At 6 months, 9 of 19 patients had a successful outcome (47%; 25% to 70%) ( Table 7 ). Results were the same for a 50% decrease in VAS alone.

Although no patient was lost to follow-up, a single subject (patient 5) who did not qualify as a categorical success at any follow-up time point did undergo a concurrent treatment. The patient underwent an epidural steroid injection (ESI) for a severe exacerbation after the 2 month data were recorded. One month following the ESI (3 months after the PRP injection), he underwent a second PRP injection. His 6 month data, provided in Table 6 , remained below the ODI success threshold of 30% improvement. Therefore, the patient was considered a categorical failure regardless of the concurrent treatment. In determination of the group median and interquartile range, however, his 6 month data were not used. Rather, the 2 month follow-up data were carried forward and used for the 6 month follow-up.

Discussion

Although the early results of this trial are poor, the preliminary 6 month results are encouraging. At the 6 month follow-up after a single intradiscal injection of PRP, 47% of patients reported at least a 50% improvement in conjunction with a 30% improvement in their ODI score. Although these are not outstanding results, the criteria used for defining success were conservative.

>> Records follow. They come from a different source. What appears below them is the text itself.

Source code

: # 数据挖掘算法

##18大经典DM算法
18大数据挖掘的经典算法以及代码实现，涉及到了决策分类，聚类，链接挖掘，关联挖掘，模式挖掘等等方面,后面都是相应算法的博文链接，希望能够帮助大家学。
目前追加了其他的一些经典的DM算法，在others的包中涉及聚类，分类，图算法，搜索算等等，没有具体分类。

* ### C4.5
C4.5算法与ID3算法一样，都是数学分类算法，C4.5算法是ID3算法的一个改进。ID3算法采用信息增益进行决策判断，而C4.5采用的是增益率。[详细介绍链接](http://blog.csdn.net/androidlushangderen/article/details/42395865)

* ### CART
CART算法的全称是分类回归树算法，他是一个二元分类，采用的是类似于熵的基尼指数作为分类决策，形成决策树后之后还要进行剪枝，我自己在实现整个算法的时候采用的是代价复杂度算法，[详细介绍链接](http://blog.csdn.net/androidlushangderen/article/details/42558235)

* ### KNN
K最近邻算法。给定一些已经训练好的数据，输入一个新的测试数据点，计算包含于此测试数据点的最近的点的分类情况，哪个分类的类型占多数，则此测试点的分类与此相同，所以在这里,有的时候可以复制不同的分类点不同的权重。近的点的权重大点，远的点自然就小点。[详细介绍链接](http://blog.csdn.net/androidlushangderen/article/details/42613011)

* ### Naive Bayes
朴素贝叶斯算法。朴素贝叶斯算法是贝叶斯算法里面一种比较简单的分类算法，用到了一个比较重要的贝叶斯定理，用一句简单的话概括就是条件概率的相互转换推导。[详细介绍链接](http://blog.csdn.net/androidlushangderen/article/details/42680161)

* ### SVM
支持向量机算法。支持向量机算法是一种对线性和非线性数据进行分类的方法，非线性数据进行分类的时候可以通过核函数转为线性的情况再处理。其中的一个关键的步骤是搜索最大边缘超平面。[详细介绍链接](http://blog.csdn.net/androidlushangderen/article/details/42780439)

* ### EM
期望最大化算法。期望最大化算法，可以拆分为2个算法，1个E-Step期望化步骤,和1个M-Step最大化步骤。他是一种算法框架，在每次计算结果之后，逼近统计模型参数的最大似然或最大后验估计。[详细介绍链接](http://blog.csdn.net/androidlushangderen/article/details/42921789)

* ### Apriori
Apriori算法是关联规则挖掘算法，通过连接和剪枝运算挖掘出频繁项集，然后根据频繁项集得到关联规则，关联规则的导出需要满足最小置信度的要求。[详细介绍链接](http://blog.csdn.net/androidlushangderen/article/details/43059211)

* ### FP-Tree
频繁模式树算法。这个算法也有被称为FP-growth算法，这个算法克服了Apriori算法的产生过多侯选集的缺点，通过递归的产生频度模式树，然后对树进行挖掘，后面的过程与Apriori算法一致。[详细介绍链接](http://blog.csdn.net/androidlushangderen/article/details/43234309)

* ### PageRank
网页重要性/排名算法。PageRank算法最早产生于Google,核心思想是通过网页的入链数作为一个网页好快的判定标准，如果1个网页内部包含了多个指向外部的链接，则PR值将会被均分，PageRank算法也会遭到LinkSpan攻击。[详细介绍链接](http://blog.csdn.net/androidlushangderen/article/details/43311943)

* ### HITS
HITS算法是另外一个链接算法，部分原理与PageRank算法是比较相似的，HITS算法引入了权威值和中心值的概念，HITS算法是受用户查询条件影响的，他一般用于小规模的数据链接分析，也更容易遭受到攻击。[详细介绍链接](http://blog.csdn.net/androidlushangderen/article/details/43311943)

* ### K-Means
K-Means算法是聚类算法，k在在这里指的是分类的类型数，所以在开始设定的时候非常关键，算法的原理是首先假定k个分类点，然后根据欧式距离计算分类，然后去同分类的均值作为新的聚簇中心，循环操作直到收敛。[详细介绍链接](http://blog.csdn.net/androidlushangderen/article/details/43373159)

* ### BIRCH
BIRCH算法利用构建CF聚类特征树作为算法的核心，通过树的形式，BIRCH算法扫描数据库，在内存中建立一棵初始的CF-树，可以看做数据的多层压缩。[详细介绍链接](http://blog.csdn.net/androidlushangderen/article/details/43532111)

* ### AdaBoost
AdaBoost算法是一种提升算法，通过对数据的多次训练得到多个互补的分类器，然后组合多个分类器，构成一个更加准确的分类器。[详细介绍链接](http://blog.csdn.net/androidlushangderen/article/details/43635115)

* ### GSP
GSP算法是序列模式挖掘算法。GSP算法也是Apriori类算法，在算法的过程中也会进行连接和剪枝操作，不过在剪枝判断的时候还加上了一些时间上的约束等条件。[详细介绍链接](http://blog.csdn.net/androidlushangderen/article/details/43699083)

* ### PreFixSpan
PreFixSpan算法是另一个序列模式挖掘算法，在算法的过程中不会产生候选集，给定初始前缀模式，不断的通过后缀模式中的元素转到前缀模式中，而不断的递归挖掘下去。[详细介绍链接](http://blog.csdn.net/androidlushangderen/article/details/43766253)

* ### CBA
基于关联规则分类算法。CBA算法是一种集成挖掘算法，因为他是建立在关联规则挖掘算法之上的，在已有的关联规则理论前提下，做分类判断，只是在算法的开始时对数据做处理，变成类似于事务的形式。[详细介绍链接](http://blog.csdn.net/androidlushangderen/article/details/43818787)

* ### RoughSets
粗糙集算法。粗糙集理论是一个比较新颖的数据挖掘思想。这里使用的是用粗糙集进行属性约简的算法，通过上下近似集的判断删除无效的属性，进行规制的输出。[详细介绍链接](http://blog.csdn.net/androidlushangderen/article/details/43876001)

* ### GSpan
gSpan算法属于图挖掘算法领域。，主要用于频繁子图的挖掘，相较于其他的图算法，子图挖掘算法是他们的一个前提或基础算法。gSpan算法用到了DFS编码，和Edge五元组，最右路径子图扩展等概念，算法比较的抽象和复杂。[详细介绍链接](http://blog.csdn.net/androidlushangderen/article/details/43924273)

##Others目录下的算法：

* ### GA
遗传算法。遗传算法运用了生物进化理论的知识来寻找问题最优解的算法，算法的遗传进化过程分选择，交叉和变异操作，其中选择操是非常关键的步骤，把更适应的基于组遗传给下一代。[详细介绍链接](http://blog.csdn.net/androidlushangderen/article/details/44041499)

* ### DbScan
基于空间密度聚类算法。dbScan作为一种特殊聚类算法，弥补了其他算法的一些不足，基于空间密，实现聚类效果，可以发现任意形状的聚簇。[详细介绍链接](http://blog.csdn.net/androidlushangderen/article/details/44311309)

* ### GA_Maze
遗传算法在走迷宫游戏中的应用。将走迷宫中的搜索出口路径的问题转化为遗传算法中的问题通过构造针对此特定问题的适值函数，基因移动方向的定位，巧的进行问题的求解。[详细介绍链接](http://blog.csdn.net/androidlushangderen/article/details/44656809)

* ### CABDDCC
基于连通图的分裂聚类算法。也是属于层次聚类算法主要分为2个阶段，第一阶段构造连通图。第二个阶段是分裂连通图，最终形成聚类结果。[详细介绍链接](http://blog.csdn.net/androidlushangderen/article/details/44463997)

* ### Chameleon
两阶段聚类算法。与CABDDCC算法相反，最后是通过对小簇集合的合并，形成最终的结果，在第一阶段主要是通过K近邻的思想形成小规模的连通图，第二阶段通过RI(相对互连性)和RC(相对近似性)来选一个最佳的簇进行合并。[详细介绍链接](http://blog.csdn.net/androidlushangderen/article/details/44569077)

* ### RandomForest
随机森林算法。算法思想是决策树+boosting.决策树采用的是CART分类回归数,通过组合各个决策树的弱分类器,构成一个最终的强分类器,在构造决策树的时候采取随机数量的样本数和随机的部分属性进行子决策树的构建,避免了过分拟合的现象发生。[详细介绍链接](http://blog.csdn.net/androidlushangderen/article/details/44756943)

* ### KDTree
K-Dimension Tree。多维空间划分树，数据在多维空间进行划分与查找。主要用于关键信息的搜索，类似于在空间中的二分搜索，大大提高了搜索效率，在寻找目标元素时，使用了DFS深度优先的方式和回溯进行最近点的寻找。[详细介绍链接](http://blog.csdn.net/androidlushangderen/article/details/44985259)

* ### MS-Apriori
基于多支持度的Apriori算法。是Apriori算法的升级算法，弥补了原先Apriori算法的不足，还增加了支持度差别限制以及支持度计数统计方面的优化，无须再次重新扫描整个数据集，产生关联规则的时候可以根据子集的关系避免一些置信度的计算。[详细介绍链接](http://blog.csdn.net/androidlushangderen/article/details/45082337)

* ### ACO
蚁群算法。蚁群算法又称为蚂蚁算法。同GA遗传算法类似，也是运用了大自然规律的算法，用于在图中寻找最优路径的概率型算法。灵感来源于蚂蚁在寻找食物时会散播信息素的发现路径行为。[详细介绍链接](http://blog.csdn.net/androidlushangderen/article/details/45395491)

The 50% pain improvement was chosen based on what most patients considered “much improved” [ 60 ]. The criterion of 30% improvement in the ODI score was selected based on a consensus on minimal important change for low back pain [ 61 ]. Many investigators use more liberal criteria for clinically important change for chronic low back pain of 20 mm on the VAS [ 62 ]. In the current study, at the 6 month follow-up, 12 of 19 patients, or 63% (95% CI 42% to 85%), achieved an improvement on the VAS of at least 20 mm.

The poor early results in this study may reflect the mechanism of action of PRP and the time required for the treatment effect to occur. Multiple studies using PRP for other orthopedic conditions have demonstrated similar lengths of time for significant improvement [ 32 , 63 , 64 ]. The exact process by which PRP may facilitate healing has been postulated but is not clearly understood [ 65–69 ]. Therefore, the time frame for the theoretical beneficial effect to the disc to occur is also unknown but may be between 2 and 6 months based on the findings of the present trial.

It is possible that the regenerative effect of PRP on the intervertebral disc could have been enhanced further using a different injectate protocol. In the current study, prior to injecting the PRP, 0.6 mL of contrast, 0.4 mL of gentamicin 40 mg/mL, and 0.5 mL of lidocaine 4% were injected for confirmation of needle position, discitis prophylaxis, and pain control. Prior studies have demonstrated a negative effect of anesthetics, antibiotics (including gentamicin), and contrast on nuclear cell synthesis in culture [ 70–73 ]. The addition of these substances may have had an adverse effect on our results. Additionally, a different preparation of PRP may have been more beneficial. Specifically, the system used in this study produces a relatively high hematocrit. Studies do indicate that red blood cells may have a deleterious effect not only on platelet function by alteration of the pH [ 67 , 74 ] but also on chondrocyte survival [ 75 ]. This is an area for future research consideration.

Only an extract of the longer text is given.